### Instructions to follow
Repeat exactly the lines running from the first line of the data to the line containing "Advanced Regression Techniques", both ends included, and nothing else; drop the pictures.

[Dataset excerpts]

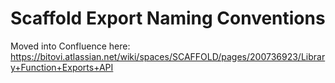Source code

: # Scaffold Export Naming Conventions

Moved into Confluence here: https://bitovi.atlassian.net/wiki/spaces/SCAFFOLD/pages/200736923/Library+Function+Exports+API
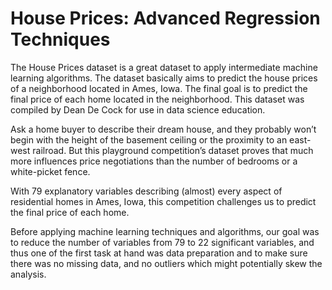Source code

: # House Prices: Advanced Regression Techniques

The House Prices dataset is a great dataset to apply intermediate machine learning algorithms. The dataset basically aims to predict the house prices of a neighborhood located in Ames, Iowa. The final goal is to predict the final price of each home located in the neighborhood. This dataset was compiled by Dean De Cock for use in data science education.

Ask a home buyer to describe their dream house, and they probably won’t begin with the height of the basement ceiling or the proximity to an east-west railroad. But this playground competition’s dataset proves that much more influences price negotiations than the number of bedrooms or a white-picket fence. 

With 79 explanatory variables describing (almost) every aspect of residential homes in Ames, Iowa, this competition challenges us to predict the final price of each home.

Before applying machine learning techniques and algorithms, our goal was to reduce the number of variables from 79 to 22 significant variables, and thus one of the first task at hand was data preparation and to make sure there was no missing data, and no outliers which might potentially skew the analysis.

### Finished exercise
Source code

: # Scaffold Export Naming Conventions

Moved into Confluence here: https://bitovi.atlassian.net/wiki/spaces/SCAFFOLD/pages/200736923/Library+Function+Exports+API
Source code

: # House Prices: Advanced Regression Techniques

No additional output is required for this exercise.